Ihre Mutter, Georgia Holt, war eine Sängerin und Schauspielerin aus Arkansas, die in Serien wie «Gunsmoke» oder «I Love Lucy» auftrat. Der Vater, Johnnie Sarkisian, ein Betrüger mit Heroinsucht, verschwand oft spurlos. Die beiden heirateten jung – Georgia war 19, Johnnie 20 Jahre alt. Drei Monate später wurde sie schwanger und entschied sich trotz einer Abtreibungsversuch für das Kind.
Cher sagte einmal: «When I was younger, boys my age did not like me». Als junge Frau interessierten sich Jungen ihres Alters nicht für sie; im Gegenzug hatte sie als Erwachsene kein Interesse an Männern ihres Alters. Mit 16 traf sie den damals 27-jährigen Sänger Sonny Bono in einem Coffee-Shop, zog zu ihm und wurde von ihm gefördert. Gemeinsam produzierten sie Musik unter dem Namen Sonny & Cher, wobei «I Got You Babe» zum Durchbruch führte.
Sie wurden schnell Gesichter ihrer Generation, eroberten mit Fernsehshows und ausverkauften Konzerten die Welt. Doch Bonos Angst, Cher könnte ihn verlassen, nahm zu – was in Paranoia, Unberechenbarkeit und Untreue mündete. Ihre Ehe endete 1975.
Cher definierte sich neu: Mit einem dunklen Alt entwickelte sie sich von einer Entertainerin der Siebzigerjahre zur moderneren Solokünstlerin in den Achtzigern, während sie parallel auch als Schauspielerin Karriere machte. 1998 markierte «Believe», mit Autotune produziert, einen radikalen Neubeginn.

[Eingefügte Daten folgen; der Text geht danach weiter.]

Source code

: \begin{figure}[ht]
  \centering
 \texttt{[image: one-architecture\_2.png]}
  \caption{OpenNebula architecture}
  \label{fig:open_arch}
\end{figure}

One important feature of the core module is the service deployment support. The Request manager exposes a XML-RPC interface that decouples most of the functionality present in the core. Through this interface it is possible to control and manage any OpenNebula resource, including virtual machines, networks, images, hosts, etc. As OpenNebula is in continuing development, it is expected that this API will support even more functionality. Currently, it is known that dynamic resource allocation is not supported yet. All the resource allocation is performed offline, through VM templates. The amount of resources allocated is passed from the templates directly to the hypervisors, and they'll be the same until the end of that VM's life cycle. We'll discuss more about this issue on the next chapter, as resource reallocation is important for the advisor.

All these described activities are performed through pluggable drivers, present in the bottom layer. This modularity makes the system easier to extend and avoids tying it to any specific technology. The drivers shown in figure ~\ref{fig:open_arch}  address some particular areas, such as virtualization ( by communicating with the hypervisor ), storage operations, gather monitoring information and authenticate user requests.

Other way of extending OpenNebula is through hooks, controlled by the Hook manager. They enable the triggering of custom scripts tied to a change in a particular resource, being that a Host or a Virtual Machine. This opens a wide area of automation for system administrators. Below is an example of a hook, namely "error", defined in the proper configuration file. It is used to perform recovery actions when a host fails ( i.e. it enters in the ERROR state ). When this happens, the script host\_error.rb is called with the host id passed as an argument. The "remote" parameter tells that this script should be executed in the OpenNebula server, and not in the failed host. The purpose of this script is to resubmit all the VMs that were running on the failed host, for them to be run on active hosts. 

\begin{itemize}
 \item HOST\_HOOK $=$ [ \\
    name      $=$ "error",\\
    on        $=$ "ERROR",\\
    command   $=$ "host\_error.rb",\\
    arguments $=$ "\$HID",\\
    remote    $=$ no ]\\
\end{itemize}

Ihre Songs sind oft einfach, aber effektiv: Beat, Hook und Refrain greifen ineinandergreifend ineinander – perfekte Begleiter für den Tag. Obwohl sie immer Schauspielerin werden wollte, war Hollywood lange an ihrer Stimme und ihrem Image interessiert. Erst in den frühen Achtzigerjahren gelang ihr der Übergang zur Schauspielerei.
1983 erhielt sie eine Oscar-Nominierung für «Silkwood» neben Meryl Streep, gewann 1985 den Darstellerpreis in Cannes für «Mask» und den Oscar als beste Hauptdarstellerin für «Moonstruck» im Jahr 1987. Ihre markanten Augenlider und Wangenknochen sind unverwechselbare Merkmale ihres Gesichts, das Amerika und die Welt seit über fünfzig Jahren bekannt ist.
Ihre Eingriffe haben Chers Aussehen verändert, doch ihre Unverwechselbarkeit bleibt. Sie mag nicht ewig jung bleiben können, aber Cher wird immer Cher sein.